> [Action item]
Report only the number of lines in the records that contain the word "infrastructure".

> [Source records]
[Start of section]

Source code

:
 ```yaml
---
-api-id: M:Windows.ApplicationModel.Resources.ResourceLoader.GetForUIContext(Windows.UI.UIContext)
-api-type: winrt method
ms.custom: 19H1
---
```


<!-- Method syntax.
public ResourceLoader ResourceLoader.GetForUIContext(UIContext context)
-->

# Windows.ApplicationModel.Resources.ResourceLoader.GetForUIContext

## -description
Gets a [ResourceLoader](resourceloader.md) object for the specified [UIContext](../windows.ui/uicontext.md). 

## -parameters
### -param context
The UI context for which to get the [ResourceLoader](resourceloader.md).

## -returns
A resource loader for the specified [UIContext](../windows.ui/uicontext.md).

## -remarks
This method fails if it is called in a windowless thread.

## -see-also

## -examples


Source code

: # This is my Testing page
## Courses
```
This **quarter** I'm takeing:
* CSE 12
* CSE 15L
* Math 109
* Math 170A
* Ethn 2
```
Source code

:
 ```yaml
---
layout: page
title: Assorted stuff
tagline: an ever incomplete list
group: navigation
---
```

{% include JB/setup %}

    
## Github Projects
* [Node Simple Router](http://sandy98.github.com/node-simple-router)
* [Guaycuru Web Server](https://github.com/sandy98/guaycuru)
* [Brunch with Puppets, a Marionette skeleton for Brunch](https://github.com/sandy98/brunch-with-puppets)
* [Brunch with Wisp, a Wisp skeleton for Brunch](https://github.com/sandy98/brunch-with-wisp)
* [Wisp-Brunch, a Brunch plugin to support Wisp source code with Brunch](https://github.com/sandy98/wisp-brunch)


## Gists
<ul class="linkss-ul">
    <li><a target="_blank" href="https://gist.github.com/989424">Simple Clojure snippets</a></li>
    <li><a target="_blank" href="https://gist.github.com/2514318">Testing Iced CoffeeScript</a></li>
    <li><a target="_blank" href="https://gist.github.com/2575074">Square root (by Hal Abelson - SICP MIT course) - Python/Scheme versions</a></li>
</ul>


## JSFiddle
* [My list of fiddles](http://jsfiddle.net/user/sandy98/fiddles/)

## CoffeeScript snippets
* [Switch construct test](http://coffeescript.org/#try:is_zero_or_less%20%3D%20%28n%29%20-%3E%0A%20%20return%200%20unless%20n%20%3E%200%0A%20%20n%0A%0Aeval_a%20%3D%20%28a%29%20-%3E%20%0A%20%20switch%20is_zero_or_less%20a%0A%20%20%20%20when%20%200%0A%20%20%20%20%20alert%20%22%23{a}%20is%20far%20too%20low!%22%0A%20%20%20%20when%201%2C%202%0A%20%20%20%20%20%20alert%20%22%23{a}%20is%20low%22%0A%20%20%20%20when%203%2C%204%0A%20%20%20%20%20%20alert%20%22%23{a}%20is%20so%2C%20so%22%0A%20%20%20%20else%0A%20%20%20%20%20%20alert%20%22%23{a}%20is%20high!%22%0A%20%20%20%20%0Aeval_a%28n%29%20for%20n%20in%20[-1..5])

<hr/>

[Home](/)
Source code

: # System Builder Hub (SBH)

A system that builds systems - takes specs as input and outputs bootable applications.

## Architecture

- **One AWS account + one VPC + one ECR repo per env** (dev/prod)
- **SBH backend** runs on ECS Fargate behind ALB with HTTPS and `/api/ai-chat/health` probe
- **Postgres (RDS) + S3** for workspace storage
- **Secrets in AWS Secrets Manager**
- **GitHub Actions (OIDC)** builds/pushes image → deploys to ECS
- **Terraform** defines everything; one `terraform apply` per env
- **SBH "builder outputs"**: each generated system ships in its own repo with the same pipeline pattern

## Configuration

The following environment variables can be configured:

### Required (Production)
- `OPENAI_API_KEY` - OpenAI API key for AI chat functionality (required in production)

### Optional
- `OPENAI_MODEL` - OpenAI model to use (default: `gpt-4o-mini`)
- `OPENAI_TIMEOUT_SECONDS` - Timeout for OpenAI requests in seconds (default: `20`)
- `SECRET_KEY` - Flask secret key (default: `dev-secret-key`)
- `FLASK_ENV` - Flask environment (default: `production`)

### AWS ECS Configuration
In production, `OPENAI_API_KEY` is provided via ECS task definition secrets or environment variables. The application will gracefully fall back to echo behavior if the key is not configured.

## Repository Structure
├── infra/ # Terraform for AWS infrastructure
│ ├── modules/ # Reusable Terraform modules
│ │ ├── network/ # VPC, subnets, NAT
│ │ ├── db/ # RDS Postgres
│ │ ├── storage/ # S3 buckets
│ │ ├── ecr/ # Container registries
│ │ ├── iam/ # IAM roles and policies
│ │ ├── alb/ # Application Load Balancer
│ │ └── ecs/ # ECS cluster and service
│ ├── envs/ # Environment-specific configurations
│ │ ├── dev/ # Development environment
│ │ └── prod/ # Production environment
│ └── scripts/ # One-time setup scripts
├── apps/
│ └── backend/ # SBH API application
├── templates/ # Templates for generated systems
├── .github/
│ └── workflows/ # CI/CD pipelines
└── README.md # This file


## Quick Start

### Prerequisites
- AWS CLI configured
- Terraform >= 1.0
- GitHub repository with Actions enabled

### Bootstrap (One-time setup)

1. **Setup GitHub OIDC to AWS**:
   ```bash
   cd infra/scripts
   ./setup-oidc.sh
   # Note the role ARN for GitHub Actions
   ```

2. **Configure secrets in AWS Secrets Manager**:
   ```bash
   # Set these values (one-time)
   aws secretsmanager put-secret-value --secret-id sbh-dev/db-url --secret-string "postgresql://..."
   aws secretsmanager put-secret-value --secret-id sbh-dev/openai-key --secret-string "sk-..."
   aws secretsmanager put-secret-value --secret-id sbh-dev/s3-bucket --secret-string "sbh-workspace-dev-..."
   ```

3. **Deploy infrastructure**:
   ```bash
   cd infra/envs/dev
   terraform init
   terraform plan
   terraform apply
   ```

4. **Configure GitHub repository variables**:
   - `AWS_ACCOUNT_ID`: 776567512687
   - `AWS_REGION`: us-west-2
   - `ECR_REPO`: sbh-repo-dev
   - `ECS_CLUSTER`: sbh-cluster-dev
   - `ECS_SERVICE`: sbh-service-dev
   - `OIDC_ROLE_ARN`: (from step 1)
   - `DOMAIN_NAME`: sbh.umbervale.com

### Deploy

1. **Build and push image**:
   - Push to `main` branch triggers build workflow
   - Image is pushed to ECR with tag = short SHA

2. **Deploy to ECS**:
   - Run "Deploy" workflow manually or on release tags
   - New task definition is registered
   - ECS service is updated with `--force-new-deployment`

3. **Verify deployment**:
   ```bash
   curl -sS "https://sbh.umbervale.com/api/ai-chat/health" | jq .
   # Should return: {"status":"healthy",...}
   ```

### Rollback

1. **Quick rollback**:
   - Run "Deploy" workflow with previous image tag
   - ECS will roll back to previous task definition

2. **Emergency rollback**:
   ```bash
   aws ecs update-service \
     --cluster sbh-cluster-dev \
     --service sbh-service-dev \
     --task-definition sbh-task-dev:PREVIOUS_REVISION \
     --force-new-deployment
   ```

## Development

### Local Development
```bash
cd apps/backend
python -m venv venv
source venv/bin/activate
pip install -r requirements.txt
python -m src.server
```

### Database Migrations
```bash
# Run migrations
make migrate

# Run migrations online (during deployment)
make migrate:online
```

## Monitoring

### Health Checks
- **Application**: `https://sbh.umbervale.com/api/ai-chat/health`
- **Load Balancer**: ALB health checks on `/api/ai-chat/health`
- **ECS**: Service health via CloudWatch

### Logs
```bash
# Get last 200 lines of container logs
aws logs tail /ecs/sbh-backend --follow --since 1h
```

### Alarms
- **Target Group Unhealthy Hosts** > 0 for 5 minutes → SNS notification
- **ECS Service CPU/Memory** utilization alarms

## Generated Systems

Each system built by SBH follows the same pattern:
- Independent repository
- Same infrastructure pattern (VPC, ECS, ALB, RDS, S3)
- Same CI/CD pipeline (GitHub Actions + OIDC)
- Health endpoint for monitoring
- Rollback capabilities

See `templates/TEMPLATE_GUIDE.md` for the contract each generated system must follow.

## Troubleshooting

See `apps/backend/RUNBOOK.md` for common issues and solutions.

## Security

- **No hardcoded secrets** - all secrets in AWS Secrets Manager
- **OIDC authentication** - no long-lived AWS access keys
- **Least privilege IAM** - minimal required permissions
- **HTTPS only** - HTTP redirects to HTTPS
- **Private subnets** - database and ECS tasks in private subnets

[End of section]

> [Exercise solution]
3